EXERCISE REQUIREMENTS → Copy each line from the data that has the word "method" in it.

··· DATA RECORDS

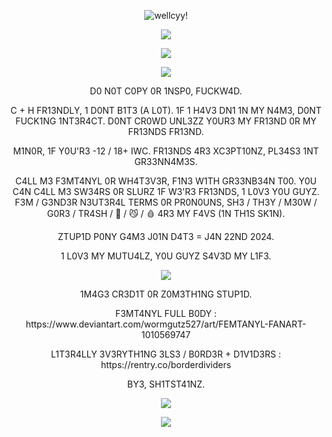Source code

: <p align="center"><a target="_blank"><img src="https://nothingtwoseehere.carrd.co/assets/images/image01.png?v=8cab534a" alt="wellcyy!" title="hihi!"><p align="center">
<a target="_blank"><img src="https://64.media.tumblr.com/b2a4f171804df87afae3be90d1845f04/ddb75fe1265919cb-b2/s250x400/fc7979f126a6795966e7a372b4cfbb640f8914b4.gif"></a>

<p align="center"><a target="_blank"><img src="https://64.media.tumblr.com/5a54dde9605f7dae02270ccd6f9e9dc0/fcf30a7d52b1c113-8f/s250x400/f367524fe47517e21852c9ef603366ce6698038d.pnj"></a><p align="center">

<p align="center">
  <img src="https://komarev.com/ghpvc/?username=femtanylx3-username&color=EDC8D5&style=plastic&label=MY+H0M1C1D3+C0UN73R+!!&abreviated=true">
</p>

<p align="center"> D0 N0T C0PY 0R 1NSP0, FUCKW4D. <p align="center">

<p align="center"> C + H FR13NDLY, 1 D0NT B1T3 (A L0T). 1F 1 H4V3 DN1 1N MY N4M3, D0NT FUCK1NG 1NT3R4CT. D0NT CR0WD UNL3ZZ Y0UR3 MY FR13ND 0R MY FR13NDS FR13ND. <p align="center">

<p align="center"> M1N0R, 1F Y0U'R3 -12 / 18+ IWC. FR13NDS 4R3 XC3PT10NZ, PL34S3 1NT GR33NN4M3S. <p align="center">

<p align="center"> C4LL M3 F3MT4NYL 0R WH4T3V3R, F1N3 W1TH GR33NB34N T00. Y0U C4N C4LL M3 SW34RS 0R SLURZ 1F W3'R3 FR13NDS, 1 L0V3 Y0U GUYZ. F3M / G3ND3R N3UT3R4L TERMS 0R PR0N0UNS, SH3 / TH3Y / M30W / G0R3 / TR4SH / 🔪 / 😼 / 🩸 4R3 MY F4VS (1N TH1S SK1N). <p align="center">

<p align="center"> ZTUP1D P0NY G4M3 J01N D4T3 = J4N 22ND 2024. <p align="center">

<p align="center"> 1 L0V3 MY MUTU4LZ, Y0U GUYZ S4V3D MY L1F3. <p align="center">

<p align="center"><a target="_blank"><img src="https://files.catbox.moe/xuwd8e.gif"></a><p align="center">

<p align="center"> 1M4G3 CR3D1T 0R Z0M3TH1NG STUP1D. <p align="center">

<p align="center"> F3MT4NYL FULL B0DY : https://www.deviantart.com/wormgutz527/art/FEMTANYL-FANART-1010569747<p align="center">

<p align="center"> L1T3R4LLY 3V3RYTH1NG 3LS3 / B0RD3R + D1V1D3RS : https://rentry.co/borderdividers<p align="center">

<p align="center"> BY3, SH1TST41NZ. <p align="center">

<p align="center"><a target="_blank"><img src="https://64.media.tumblr.com/052b21ed049d1fa906e4733c45c22c23/fcf30a7d52b1c113-b7/s250x400/d91cb2ae63746947aac2d56ba5c9a9f4443106b1.gif"></a><p align="center">
<a target="_blank"><img src="https://files.catbox.moe/fx8td3.png"></a>
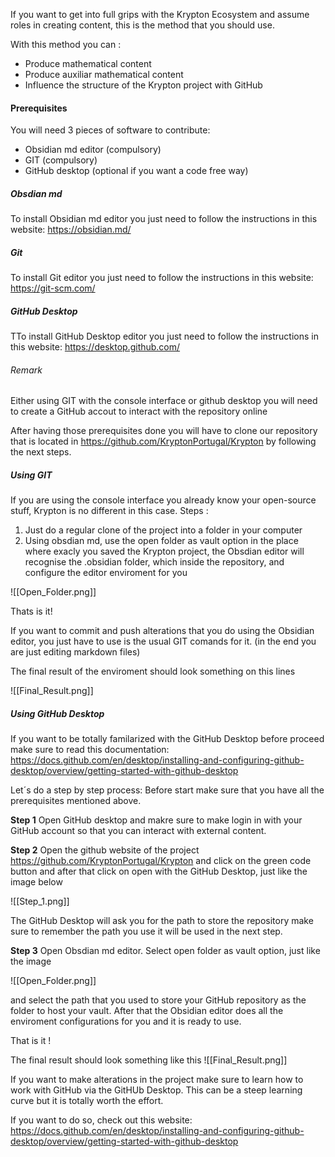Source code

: ---
---


If you want to get into full grips with the Krypton Ecosystem and assume roles in creating content, this is the method that you should use.

With this method you can :
- Produce mathematical content
- Produce auxiliar mathematical content
- Influence the structure of the Krypton project with GitHub


#### Prerequisites

You will need $3$ pieces of software to contribute:

- Obsidian md editor (compulsory)
- GIT (compulsory)
- GitHub desktop (optional if you want a code free way) 

##### Obsdian md
To install Obsidian md editor you just need to follow the instructions in this website:
https://obsidian.md/

##### Git
To install Git editor you just need to follow the instructions in this website:
https://git-scm.com/

##### GitHub Desktop
TTo install GitHub Desktop editor you just need to follow the instructions in this website:
https://desktop.github.com/

###### Remark
Either using GIT with the console interface or github desktop you will need to create a GitHub accout to interact with the repository online

After having those prerequisites done you will have to clone our repository that is located in 
https://github.com/KryptonPortugal/Krypton
by following the next steps.

##### Using GIT
If you are using the console interface you already know your open-source stuff, Krypton is no different in this case.
Steps :
1. Just do a regular clone of the project into a folder in your computer
2. Using obsdian md, use the open folder as vault option in the place where exacly you saved the Krypton project, the Obsdian editor will recognise the .obsidian folder, which inside the repository, and configure the editor enviroment for you

![[Open_Folder.png]]

Thats is it!

If you want to commit and push alterations that you do using the Obsidian editor, you just have to use is the usual GIT comands for it. (in the end you are just editing markdown files)

The final result of the enviroment should look something on this lines

![[Final_Result.png]]

##### Using GitHub Desktop
If you want to be totally familarized with the GitHub Desktop before proceed make sure to read this documentation: 
https://docs.github.com/en/desktop/installing-and-configuring-github-desktop/overview/getting-started-with-github-desktop

Let´s do a step by step process:
Before start make sure that you have all the prerequisites mentioned above.

**Step 1**
Open GitHub desktop and makre sure to make login in with your GitHub account so that you can interact with external content.

**Step 2**
Open the github website of the project https://github.com/KryptonPortugal/Krypton and click on the green code button and after that click on open with the GitHub Desktop, just like the image below

![[Step_1.png]]

The GitHub Desktop will ask you for the  path to store the repository make sure to remember the path you use it will be used in the next step.

**Step 3**
Open Obsdian md editor.
Select open folder as vault option, just like the image

![[Open_Folder.png]]

and select the path that you used to store your GitHub repository as the folder to host your vault.
After that the Obsidian editor does all the enviroment configurations for you and it is ready to use.

That is it !

The final result should look something like this
![[Final_Result.png]]

If you want to make alterations in the project make sure to learn how to work with GitHub via the GitHUb Desktop. This can be a steep learning curve but it is totally worth the effort.

If you want to do so, check out this website:
https://docs.github.com/en/desktop/installing-and-configuring-github-desktop/overview/getting-started-with-github-desktop

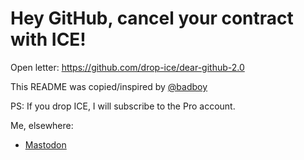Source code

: # Hey GitHub, cancel your contract with ICE!

Open letter: https://github.com/drop-ice/dear-github-2.0

This README was copied/inspired by [@badboy](https://github.com/badboy/badboy/blob/main/README.md)

PS: If you drop ICE, I will subscribe to the Pro account.

Me, elsewhere:

- <a rel="me" href="https://weirder.earth/@amanjeev">Mastodon</a>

······

SOLUTION TO THE PROBLEM →
If you want to get into full grips with the Krypton Ecosystem and assume roles in creating content, this is the method that you should use.
With this method you can :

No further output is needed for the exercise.